> **Data for processing**
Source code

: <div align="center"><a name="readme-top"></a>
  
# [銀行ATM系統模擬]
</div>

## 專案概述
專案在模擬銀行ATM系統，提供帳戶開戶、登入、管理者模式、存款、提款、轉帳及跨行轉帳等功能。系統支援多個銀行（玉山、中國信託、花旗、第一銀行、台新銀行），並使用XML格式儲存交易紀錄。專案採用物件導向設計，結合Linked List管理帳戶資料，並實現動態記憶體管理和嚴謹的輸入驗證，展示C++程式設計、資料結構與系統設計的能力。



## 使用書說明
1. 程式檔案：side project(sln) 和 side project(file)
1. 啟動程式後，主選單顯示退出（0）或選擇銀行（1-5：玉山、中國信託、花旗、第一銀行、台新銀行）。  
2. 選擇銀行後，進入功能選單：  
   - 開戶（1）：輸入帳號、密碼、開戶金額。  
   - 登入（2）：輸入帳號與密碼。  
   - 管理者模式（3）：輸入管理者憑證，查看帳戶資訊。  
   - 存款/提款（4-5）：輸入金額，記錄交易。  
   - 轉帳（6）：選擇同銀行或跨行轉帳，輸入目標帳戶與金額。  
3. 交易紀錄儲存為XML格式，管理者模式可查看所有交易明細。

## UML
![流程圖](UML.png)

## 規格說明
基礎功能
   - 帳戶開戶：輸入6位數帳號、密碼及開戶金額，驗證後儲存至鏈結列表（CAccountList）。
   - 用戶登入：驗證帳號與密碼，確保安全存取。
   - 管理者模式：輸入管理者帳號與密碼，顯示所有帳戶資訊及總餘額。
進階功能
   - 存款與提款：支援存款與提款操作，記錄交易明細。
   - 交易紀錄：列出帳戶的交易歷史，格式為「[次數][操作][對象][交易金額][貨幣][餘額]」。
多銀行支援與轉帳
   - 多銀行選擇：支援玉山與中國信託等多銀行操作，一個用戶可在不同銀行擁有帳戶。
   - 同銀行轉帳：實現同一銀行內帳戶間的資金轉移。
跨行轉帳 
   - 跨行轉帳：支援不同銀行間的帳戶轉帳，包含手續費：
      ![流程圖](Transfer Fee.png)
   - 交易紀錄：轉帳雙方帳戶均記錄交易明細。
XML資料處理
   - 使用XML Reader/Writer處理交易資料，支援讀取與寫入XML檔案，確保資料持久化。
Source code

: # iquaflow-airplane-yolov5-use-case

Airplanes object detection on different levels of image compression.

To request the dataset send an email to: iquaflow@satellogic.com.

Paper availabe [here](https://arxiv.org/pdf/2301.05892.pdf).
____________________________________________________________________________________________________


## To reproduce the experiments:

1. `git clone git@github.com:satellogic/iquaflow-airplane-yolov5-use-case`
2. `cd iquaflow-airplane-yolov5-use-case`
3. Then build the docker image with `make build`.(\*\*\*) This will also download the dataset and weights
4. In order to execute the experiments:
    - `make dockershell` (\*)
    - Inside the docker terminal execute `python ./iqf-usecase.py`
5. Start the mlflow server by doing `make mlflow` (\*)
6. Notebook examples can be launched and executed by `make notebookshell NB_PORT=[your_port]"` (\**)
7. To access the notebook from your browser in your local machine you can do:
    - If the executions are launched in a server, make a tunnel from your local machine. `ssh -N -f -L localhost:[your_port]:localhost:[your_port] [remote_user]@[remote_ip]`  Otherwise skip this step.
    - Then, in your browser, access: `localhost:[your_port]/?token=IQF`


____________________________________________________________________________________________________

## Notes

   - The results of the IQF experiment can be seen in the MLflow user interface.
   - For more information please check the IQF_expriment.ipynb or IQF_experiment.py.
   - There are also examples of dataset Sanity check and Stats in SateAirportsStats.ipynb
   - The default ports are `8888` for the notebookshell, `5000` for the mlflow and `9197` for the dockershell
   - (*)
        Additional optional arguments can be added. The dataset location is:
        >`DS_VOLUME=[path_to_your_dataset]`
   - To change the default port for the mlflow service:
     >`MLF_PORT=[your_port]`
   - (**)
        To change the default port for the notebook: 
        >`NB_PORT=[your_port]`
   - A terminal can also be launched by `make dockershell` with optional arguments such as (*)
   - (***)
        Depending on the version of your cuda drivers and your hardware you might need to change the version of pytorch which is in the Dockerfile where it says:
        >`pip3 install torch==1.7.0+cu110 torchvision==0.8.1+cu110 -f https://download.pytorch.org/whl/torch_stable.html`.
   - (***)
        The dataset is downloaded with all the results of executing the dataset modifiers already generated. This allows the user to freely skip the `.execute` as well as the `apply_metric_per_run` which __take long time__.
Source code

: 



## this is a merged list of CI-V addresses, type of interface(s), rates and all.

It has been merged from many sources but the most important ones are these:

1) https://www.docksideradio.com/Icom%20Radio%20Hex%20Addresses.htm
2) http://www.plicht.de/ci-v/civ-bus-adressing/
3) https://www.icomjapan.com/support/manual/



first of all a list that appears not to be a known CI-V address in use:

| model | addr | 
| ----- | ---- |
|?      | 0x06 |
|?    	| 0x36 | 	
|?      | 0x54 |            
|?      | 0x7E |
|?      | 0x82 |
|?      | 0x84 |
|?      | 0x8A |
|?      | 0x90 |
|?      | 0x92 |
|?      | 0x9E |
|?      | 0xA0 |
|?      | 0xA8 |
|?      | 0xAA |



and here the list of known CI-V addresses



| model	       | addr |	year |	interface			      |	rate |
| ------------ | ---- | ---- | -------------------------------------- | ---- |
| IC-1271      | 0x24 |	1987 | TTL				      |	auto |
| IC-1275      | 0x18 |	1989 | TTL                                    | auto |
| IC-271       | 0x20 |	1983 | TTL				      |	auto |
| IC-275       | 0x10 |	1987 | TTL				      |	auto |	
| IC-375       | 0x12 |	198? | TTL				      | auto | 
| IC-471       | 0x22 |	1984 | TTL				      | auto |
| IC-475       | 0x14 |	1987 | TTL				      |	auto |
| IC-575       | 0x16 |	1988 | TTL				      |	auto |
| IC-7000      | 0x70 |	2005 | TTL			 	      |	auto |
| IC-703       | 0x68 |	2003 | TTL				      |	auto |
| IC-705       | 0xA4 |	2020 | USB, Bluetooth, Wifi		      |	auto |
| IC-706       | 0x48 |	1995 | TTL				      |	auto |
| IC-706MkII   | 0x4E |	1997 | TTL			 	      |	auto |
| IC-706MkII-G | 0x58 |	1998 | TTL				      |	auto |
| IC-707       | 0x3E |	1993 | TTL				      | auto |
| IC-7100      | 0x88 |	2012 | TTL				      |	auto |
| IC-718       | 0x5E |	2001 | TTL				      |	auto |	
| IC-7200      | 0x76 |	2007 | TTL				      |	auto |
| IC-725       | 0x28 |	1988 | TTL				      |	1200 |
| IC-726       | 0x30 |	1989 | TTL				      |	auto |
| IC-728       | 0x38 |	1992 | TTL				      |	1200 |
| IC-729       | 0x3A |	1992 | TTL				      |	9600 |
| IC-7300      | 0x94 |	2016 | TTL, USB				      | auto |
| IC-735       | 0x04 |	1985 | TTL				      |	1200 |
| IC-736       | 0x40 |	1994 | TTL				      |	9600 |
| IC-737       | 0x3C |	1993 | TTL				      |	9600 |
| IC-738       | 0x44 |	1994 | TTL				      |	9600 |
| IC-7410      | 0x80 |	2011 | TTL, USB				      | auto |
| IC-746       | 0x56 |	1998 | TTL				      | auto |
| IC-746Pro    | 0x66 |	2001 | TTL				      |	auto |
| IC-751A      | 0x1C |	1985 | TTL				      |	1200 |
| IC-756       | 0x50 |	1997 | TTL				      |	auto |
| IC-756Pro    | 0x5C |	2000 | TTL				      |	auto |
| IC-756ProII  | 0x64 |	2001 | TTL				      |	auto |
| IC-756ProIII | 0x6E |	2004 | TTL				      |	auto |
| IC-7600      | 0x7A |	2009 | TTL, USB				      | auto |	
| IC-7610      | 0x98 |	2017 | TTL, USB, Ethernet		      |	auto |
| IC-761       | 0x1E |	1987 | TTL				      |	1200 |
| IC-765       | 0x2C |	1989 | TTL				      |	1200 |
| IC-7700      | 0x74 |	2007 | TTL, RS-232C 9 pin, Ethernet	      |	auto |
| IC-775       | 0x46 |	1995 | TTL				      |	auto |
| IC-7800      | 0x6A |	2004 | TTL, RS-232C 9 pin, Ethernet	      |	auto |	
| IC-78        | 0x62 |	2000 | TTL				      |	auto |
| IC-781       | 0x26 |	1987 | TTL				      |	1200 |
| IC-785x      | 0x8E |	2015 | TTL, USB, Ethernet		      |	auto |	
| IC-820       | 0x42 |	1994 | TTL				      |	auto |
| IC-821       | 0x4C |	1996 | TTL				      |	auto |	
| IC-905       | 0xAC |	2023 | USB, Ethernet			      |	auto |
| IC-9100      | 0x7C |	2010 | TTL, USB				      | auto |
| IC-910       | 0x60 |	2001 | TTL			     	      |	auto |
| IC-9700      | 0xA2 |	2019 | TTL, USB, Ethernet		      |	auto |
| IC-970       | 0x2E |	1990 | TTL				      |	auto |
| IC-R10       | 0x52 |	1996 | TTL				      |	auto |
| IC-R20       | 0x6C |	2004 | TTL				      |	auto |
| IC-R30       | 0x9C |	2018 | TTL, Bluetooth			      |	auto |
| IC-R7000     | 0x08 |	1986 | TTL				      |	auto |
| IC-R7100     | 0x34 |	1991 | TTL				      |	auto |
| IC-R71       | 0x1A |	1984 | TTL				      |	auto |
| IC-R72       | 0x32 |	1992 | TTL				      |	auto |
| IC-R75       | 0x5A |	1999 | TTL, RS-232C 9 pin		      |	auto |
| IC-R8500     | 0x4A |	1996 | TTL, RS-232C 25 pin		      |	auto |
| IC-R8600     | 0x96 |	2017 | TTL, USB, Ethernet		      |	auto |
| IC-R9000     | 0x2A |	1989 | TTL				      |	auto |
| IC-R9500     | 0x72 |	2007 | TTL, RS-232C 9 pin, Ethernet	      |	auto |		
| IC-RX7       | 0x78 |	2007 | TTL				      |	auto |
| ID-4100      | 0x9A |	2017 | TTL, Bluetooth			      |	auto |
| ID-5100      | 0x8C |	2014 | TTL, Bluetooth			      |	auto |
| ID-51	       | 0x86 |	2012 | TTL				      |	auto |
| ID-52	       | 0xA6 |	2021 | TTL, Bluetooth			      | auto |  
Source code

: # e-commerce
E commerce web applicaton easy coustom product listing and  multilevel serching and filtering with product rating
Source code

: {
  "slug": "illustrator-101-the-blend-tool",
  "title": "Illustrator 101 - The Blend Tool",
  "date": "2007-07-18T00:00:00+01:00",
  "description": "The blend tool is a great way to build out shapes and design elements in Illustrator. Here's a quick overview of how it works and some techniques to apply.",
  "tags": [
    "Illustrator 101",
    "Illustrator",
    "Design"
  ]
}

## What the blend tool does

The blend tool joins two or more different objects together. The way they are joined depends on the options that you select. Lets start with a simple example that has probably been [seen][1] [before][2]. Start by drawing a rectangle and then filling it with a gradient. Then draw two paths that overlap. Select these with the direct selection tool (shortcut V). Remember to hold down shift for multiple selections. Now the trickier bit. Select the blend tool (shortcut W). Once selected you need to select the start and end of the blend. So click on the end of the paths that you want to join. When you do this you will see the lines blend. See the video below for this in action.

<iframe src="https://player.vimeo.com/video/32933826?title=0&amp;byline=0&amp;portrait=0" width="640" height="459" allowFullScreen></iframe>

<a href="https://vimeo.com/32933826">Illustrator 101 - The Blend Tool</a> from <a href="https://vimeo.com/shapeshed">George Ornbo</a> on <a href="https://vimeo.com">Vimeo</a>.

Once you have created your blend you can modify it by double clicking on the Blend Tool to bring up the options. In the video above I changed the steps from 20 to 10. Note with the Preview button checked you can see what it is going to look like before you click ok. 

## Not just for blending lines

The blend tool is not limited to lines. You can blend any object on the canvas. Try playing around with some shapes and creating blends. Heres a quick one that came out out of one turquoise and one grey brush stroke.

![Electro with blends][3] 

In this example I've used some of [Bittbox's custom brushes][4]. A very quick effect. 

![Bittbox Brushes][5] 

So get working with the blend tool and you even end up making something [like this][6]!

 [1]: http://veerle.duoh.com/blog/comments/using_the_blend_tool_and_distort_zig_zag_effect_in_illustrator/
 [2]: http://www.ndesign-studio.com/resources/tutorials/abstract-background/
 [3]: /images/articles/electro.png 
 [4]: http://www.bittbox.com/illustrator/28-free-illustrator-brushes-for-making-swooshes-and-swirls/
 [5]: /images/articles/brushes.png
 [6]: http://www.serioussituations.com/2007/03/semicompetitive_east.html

> **What you need to do**
Find each line of the data above that holds the word "will", then copy it.

> **Task output**
3. Then build the docker image with `make build`.(\*\*\*) This will also download the dataset and weights
The blend tool joins two or more different objects together. The way they are joined depends on the options that you select. Lets start with a simple example that has probably been [seen][1] [before][2]. Start by drawing a rectangle and then filling it with a gradient. Then draw two paths that overlap. Select these with the direct selection tool (shortcut V). Remember to hold down shift for multiple selections. Now the trickier bit. Select the blend tool (shortcut W). Once selected you need to select the start and end of the blend. So click on the end of the paths that you want to join. When you do this you will see the lines blend. See the video below for this in action.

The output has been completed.